月に照らされぬ黒い塊が、静かにこちらを見ていた。

獣か、影か、それすらもわからぬまま、少女たちは声を失った。

 

霊夢「こんな深い夜、人が居ない所で何してるのかしら…」

 

魔理沙「な、なんだ霊夢か…ビックリした…

って何してるんだぜ?れ、霊夢?」

 

霊夢は、お祓い棒をゆっくりと構え始めた。

その目は、その口は、その顔に映る表情。

月光により照らされているが、光なんて感じる事が出来ない。

そんな霊夢に思わず呼吸がふと浅くなる。

口を半開きにしたまま、音を立てずに息を呑む。

 

霊夢「魔理沙…貴女だけは…異変を起こさない…

そう…思っていた…そう思った…の、だけれど…」

 

魔理沙「誤解だ!ただここで異変の主犯を探していただけだ!」

 

霊夢「月の異変…一体…何を…企んでいるか…

後で聞けば…いい事…」

 

レミリア「これはもうダメよ!

理性が働いてない!」

 

と言うと、槍を手に顕現させた。

 

魔理沙「クソ!戦うしかないのか…霊夢と…」

 

魔理沙は、思わず足が竦む。

大好きな霊夢と戦い、傷つける。
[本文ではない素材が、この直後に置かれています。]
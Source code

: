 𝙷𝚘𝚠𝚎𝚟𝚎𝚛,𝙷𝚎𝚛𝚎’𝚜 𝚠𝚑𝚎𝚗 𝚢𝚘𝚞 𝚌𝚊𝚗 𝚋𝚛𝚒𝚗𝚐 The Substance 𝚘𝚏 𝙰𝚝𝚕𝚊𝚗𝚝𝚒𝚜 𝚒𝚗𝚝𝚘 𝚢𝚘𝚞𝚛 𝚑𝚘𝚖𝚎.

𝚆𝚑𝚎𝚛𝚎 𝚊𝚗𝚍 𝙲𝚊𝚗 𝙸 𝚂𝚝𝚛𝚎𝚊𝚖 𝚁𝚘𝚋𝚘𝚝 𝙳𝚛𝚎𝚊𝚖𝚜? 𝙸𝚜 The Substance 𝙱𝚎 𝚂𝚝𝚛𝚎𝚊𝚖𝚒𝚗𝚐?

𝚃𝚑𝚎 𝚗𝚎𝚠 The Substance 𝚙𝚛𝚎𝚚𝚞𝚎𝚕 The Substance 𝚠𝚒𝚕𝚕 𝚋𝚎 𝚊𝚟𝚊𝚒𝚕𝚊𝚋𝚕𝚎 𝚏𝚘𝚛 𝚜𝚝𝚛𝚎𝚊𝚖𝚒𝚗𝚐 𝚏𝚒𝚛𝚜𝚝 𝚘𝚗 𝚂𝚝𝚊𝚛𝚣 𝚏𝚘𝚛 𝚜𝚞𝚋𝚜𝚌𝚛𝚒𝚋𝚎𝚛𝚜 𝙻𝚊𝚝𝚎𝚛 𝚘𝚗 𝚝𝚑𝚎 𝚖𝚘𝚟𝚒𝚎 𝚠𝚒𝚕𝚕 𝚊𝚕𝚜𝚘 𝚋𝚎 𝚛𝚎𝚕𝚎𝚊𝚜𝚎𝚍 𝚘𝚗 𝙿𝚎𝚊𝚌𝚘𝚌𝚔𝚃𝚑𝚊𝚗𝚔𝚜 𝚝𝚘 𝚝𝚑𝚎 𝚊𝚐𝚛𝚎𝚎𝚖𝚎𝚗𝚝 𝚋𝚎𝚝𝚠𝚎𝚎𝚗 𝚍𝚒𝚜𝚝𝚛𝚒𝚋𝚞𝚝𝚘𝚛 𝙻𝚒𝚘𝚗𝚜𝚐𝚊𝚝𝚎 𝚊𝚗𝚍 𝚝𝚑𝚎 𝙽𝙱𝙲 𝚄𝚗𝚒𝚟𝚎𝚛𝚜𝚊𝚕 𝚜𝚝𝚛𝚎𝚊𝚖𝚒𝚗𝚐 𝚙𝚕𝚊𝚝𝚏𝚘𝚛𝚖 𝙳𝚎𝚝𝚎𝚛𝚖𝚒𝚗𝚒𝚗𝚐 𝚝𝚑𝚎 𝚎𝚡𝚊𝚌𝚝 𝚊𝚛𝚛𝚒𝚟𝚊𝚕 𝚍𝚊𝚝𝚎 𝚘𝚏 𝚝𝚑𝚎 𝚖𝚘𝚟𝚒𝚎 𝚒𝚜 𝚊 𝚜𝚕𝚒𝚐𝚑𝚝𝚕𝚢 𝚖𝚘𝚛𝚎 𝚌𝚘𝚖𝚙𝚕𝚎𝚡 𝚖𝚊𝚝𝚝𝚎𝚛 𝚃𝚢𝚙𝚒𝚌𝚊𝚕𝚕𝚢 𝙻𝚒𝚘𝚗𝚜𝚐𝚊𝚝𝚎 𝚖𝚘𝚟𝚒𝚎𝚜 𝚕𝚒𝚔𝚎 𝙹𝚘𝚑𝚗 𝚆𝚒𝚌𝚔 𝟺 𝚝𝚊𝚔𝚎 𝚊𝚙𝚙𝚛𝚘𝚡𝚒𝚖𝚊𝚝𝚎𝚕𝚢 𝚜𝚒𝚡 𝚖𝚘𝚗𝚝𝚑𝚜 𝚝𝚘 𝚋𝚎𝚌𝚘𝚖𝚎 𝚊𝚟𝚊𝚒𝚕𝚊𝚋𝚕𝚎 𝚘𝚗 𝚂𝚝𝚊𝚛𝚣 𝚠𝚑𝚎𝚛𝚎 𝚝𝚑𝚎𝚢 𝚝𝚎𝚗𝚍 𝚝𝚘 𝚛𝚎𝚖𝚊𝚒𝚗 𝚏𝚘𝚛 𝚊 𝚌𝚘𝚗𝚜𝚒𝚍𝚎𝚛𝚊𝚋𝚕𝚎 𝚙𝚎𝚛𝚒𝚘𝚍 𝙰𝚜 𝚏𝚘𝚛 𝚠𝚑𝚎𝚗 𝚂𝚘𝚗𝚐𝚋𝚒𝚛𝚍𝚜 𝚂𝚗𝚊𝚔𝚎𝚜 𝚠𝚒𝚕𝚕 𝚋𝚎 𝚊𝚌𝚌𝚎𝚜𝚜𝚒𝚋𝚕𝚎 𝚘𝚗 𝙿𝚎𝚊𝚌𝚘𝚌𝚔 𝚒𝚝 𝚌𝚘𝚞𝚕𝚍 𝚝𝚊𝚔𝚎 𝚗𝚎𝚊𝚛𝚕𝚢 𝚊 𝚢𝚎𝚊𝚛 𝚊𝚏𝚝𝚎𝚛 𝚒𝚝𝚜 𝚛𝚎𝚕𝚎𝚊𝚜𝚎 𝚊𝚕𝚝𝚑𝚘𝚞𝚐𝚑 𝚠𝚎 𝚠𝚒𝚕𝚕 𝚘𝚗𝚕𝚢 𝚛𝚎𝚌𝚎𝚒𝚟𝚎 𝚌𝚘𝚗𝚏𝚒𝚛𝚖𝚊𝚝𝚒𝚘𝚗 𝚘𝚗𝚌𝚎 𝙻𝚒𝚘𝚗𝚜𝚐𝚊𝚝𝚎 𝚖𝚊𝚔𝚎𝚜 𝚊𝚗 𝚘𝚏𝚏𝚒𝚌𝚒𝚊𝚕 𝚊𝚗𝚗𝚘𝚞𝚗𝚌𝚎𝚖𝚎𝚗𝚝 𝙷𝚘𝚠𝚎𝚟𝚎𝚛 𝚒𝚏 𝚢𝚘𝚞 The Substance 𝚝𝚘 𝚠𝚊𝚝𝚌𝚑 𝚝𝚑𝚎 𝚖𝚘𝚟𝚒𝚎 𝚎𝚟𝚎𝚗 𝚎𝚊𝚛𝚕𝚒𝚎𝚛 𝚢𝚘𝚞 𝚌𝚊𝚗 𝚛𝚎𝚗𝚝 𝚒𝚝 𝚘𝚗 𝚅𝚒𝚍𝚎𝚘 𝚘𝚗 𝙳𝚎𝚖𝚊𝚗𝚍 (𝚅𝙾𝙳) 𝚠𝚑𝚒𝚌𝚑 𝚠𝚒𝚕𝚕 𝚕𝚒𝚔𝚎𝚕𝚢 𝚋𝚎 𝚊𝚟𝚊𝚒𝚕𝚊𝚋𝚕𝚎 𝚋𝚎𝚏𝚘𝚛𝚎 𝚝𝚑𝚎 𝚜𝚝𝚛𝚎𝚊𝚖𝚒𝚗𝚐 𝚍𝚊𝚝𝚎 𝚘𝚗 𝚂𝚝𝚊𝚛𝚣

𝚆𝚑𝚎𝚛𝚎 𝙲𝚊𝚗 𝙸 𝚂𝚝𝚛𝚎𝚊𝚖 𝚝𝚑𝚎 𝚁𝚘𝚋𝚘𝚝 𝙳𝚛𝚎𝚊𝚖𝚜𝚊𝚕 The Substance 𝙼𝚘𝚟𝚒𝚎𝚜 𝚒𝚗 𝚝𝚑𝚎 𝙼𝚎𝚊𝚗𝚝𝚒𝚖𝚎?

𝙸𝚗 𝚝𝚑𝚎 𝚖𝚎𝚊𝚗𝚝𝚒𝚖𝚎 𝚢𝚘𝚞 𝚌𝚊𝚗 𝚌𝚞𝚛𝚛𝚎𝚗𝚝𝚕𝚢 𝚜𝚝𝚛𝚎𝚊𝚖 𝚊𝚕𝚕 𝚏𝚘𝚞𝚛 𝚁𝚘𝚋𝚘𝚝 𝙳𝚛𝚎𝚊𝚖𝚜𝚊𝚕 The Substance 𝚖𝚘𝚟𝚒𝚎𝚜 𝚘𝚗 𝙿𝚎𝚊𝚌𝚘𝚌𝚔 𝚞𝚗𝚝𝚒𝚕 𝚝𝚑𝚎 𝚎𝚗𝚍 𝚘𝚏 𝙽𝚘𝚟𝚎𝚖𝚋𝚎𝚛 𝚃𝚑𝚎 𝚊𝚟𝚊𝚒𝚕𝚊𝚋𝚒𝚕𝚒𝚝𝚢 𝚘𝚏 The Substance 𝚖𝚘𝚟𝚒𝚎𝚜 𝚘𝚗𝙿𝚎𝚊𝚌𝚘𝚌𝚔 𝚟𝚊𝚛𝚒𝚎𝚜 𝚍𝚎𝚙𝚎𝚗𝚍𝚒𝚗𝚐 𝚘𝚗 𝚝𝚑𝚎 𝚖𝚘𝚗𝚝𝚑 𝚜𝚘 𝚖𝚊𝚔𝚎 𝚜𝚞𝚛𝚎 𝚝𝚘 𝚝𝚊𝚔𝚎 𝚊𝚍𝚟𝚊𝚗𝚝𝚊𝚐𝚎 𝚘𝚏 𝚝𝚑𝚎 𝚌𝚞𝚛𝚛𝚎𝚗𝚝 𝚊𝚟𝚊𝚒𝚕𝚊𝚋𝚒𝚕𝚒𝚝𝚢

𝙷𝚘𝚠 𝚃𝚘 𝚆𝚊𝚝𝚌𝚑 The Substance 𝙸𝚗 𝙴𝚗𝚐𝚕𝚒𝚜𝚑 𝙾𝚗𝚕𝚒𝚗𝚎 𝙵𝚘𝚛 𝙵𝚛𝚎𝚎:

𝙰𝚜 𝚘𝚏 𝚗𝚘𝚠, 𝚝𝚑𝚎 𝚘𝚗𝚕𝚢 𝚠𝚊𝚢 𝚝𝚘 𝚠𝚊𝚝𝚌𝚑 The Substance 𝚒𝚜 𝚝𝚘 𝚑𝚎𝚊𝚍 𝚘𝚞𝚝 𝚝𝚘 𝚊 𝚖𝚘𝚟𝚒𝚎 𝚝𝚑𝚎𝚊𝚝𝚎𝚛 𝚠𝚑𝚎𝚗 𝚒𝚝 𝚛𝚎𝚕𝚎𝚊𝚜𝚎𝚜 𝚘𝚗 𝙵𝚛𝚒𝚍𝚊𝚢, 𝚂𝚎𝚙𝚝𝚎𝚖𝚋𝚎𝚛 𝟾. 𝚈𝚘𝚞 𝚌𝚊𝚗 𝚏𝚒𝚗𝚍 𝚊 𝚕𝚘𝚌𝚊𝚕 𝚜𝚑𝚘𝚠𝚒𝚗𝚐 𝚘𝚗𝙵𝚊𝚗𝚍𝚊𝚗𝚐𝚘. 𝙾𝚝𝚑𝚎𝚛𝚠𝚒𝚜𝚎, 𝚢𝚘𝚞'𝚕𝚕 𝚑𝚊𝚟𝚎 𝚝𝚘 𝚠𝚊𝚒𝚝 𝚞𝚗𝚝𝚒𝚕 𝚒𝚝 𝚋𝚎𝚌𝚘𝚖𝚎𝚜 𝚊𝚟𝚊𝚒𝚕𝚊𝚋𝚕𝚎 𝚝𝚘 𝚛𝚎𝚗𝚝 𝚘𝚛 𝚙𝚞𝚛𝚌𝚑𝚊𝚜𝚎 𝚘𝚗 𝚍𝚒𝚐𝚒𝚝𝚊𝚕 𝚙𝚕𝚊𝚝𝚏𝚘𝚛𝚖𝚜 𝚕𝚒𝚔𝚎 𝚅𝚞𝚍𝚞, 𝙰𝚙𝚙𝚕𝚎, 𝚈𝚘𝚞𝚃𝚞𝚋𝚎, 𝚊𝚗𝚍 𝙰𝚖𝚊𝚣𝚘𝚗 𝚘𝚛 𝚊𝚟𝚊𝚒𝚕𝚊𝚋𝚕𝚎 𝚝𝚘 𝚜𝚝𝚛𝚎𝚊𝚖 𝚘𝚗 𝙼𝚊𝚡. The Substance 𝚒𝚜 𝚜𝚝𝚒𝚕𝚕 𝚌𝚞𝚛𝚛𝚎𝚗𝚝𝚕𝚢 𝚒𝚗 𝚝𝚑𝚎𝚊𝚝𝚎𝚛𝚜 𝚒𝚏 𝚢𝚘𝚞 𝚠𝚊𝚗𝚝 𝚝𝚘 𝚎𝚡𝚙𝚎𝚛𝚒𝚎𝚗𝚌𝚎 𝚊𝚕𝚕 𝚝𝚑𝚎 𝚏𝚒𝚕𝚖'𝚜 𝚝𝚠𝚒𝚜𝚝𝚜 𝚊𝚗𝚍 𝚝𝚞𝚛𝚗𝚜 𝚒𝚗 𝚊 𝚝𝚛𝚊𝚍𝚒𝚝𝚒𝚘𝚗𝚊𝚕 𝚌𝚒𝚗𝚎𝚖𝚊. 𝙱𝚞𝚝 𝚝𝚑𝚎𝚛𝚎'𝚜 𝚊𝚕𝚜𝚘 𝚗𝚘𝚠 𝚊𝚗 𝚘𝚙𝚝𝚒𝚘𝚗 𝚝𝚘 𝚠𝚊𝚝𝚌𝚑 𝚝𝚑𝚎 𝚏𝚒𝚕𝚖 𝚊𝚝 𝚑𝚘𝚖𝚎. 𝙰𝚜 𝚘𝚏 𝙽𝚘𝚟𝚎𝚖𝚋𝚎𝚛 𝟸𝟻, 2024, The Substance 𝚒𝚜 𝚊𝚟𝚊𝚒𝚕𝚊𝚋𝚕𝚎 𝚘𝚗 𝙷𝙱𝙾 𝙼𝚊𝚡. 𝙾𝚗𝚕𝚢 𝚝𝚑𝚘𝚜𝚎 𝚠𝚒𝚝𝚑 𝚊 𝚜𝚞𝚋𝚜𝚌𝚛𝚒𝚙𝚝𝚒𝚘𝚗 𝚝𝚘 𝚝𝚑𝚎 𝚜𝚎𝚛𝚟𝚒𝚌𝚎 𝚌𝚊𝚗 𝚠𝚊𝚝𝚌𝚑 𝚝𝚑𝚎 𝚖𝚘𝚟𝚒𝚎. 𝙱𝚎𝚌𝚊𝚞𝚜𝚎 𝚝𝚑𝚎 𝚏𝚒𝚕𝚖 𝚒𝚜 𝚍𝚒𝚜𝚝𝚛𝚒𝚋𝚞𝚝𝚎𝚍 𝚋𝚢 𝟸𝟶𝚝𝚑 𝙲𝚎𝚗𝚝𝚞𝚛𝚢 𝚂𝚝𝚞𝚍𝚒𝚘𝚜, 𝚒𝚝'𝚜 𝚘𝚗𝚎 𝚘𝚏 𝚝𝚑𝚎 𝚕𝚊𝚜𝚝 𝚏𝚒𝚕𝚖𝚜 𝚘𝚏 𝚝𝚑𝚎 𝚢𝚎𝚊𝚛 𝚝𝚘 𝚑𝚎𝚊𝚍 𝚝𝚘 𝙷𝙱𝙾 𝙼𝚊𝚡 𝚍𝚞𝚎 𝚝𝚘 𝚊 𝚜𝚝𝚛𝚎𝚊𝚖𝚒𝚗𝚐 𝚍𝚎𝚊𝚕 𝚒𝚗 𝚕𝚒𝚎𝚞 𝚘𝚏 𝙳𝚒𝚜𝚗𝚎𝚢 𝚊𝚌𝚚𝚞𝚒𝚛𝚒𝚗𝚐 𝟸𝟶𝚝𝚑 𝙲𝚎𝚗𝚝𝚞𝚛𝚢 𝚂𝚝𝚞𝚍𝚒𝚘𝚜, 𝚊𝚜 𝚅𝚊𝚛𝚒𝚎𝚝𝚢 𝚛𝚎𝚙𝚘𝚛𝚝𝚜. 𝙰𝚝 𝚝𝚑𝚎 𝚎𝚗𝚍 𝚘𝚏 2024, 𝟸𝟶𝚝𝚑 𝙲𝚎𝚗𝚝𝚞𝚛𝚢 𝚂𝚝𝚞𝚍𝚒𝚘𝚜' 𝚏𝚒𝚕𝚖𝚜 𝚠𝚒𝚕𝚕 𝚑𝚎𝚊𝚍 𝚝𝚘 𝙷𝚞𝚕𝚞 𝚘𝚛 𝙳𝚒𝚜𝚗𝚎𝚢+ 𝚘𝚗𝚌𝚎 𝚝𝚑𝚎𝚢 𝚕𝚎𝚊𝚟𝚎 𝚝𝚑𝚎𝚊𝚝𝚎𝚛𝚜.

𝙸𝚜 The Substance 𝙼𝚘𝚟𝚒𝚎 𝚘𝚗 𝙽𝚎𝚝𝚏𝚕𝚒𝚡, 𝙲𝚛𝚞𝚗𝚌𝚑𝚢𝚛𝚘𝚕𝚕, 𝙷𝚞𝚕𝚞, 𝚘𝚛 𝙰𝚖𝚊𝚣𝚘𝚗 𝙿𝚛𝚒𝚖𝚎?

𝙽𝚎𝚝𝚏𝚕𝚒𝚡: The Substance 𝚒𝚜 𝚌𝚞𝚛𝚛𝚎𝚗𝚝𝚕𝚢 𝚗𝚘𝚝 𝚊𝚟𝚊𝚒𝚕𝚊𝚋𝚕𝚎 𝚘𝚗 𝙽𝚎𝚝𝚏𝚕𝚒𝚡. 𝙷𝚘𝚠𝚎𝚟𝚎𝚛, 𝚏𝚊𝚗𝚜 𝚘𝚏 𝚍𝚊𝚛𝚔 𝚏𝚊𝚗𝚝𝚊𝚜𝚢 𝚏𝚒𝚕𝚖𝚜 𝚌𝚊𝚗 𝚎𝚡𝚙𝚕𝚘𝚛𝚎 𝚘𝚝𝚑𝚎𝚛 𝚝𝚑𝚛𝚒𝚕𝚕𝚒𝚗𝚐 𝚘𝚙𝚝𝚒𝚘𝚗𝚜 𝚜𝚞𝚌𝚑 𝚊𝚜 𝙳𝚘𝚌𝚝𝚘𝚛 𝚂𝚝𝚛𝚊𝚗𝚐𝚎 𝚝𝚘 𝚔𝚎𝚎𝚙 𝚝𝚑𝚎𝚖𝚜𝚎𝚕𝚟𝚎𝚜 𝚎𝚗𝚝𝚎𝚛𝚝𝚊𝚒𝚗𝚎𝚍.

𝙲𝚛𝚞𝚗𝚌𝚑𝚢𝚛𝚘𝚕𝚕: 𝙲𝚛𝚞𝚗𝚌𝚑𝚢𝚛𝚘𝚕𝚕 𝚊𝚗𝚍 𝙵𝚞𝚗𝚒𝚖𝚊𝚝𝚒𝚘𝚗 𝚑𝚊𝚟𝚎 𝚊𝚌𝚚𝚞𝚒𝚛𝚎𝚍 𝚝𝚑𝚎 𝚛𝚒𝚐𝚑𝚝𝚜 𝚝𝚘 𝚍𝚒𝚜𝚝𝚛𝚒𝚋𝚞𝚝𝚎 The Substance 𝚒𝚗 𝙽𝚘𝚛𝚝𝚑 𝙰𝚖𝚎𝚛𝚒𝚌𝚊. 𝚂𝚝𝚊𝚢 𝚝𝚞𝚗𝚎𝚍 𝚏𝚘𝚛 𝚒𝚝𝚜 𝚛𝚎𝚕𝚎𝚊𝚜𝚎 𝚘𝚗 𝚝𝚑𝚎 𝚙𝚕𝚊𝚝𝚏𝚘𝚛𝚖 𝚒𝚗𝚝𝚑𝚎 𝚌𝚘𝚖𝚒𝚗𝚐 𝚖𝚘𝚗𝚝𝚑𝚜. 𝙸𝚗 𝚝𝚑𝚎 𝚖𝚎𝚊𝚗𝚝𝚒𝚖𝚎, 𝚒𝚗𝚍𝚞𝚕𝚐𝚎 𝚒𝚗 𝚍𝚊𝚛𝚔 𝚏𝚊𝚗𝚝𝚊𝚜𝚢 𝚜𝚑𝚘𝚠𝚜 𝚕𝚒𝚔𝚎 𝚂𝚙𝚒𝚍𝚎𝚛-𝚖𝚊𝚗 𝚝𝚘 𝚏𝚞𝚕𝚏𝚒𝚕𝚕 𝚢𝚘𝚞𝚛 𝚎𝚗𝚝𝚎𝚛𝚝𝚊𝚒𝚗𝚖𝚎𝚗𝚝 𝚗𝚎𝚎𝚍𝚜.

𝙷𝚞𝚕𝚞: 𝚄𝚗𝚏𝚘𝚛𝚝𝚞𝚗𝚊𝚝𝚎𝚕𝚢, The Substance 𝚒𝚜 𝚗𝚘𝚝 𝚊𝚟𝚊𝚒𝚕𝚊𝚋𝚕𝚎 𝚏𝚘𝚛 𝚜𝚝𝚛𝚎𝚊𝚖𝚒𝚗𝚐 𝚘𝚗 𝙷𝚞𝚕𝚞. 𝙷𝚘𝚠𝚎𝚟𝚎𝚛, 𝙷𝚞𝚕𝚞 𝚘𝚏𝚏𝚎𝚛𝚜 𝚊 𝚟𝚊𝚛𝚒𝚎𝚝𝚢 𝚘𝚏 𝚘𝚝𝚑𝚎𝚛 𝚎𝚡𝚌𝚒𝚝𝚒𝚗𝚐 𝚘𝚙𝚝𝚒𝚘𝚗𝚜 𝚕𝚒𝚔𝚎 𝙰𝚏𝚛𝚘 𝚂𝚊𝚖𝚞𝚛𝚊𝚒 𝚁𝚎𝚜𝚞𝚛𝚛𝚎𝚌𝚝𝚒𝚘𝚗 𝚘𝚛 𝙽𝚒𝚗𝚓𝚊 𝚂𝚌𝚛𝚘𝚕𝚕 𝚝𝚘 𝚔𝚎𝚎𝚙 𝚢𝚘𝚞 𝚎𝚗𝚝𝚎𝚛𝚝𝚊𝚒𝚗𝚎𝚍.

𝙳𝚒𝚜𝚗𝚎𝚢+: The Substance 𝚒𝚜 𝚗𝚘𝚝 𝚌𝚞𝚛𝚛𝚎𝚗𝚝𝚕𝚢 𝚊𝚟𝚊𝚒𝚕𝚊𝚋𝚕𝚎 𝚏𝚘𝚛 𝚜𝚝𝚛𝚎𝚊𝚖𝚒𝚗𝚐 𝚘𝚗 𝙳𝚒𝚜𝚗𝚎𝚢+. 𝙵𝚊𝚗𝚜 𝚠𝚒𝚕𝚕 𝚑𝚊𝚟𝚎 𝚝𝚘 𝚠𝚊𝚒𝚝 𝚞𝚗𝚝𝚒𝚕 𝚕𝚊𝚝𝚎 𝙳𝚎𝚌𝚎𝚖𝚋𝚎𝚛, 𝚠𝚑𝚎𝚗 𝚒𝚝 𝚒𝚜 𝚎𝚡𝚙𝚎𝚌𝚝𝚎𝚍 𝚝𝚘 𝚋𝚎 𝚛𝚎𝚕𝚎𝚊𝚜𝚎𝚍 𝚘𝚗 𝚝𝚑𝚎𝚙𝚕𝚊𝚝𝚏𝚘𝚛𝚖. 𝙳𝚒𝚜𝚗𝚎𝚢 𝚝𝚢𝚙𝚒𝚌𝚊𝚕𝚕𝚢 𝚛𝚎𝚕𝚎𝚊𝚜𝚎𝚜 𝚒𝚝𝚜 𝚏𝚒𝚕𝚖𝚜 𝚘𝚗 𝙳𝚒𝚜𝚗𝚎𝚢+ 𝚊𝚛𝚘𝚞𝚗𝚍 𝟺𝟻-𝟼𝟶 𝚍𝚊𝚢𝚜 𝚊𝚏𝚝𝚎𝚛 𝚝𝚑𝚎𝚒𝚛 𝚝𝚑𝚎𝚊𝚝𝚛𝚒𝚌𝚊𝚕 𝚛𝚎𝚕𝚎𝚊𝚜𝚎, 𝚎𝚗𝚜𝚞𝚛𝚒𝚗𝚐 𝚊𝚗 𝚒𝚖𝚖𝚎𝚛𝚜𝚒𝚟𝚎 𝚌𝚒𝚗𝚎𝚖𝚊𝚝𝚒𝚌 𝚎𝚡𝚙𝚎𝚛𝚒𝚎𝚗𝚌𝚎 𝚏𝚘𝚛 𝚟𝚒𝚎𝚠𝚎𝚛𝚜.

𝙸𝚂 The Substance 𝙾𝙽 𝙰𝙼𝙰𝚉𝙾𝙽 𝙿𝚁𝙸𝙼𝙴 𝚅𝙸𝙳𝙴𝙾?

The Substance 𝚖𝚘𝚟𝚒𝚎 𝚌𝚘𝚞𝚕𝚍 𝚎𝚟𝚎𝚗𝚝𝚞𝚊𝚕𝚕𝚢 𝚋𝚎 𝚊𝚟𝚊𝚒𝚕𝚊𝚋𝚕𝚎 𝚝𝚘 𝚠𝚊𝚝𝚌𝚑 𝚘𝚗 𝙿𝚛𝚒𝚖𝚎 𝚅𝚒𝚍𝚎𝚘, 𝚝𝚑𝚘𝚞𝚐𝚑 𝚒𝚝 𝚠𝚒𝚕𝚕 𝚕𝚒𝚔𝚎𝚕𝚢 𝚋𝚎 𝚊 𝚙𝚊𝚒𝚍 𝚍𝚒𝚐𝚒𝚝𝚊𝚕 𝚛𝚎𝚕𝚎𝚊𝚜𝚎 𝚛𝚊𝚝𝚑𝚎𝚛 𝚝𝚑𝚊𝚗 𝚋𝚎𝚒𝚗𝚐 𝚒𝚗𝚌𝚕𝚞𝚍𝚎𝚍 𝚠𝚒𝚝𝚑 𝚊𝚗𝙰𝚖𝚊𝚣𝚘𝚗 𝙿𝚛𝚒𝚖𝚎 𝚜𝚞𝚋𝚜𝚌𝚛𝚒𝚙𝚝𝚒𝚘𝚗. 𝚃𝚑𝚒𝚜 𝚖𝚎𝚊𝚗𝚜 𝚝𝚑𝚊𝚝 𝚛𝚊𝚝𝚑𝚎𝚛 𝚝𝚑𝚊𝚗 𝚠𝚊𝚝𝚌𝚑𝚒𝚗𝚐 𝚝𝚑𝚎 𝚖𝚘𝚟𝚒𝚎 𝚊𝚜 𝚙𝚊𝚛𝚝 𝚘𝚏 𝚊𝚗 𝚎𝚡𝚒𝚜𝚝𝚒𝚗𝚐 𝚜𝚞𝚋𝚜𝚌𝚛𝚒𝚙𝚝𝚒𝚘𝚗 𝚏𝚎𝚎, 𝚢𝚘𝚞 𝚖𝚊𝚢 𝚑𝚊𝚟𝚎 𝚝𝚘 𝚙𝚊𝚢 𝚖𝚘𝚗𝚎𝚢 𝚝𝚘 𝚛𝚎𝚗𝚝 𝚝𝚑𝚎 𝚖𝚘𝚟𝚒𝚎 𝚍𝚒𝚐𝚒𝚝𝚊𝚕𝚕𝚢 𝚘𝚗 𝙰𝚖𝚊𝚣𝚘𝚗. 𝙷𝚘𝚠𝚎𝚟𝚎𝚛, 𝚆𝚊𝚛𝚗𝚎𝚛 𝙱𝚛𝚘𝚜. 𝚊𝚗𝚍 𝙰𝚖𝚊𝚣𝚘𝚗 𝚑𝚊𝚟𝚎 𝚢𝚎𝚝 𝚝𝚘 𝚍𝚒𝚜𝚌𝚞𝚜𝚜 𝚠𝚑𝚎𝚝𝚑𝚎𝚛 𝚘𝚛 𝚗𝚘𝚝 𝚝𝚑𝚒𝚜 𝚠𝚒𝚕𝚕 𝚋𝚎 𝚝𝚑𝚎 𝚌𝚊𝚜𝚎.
傷つけられる。

それが嫌だからだろう。

 

レミリア「残念ながらもう避けられない。

そうゆう運命だったと受け入れるしかないわ。

もしも嫌なら、後ろで待機していなさい。

私達で何とかするから。」

 

レミリアは立ち尽くす魔理沙に声を掛けた。

レミリア、レイナは前回戦ったが、明らかに雰囲気が違う。

空間に張られたガラスが、

いつ割れてもおかしくないほど薄くなっていた。

 

霊夢「大丈夫…少し…懲らしめる…それだけ…」

 

霊夢は、喜怒哀楽、全てに当てはまらない表情でこちらを見てきた。

 

レイナ「これは…」

 

レミリア「少しまずいわね…」

 

全く勝てるビジョンが見えない。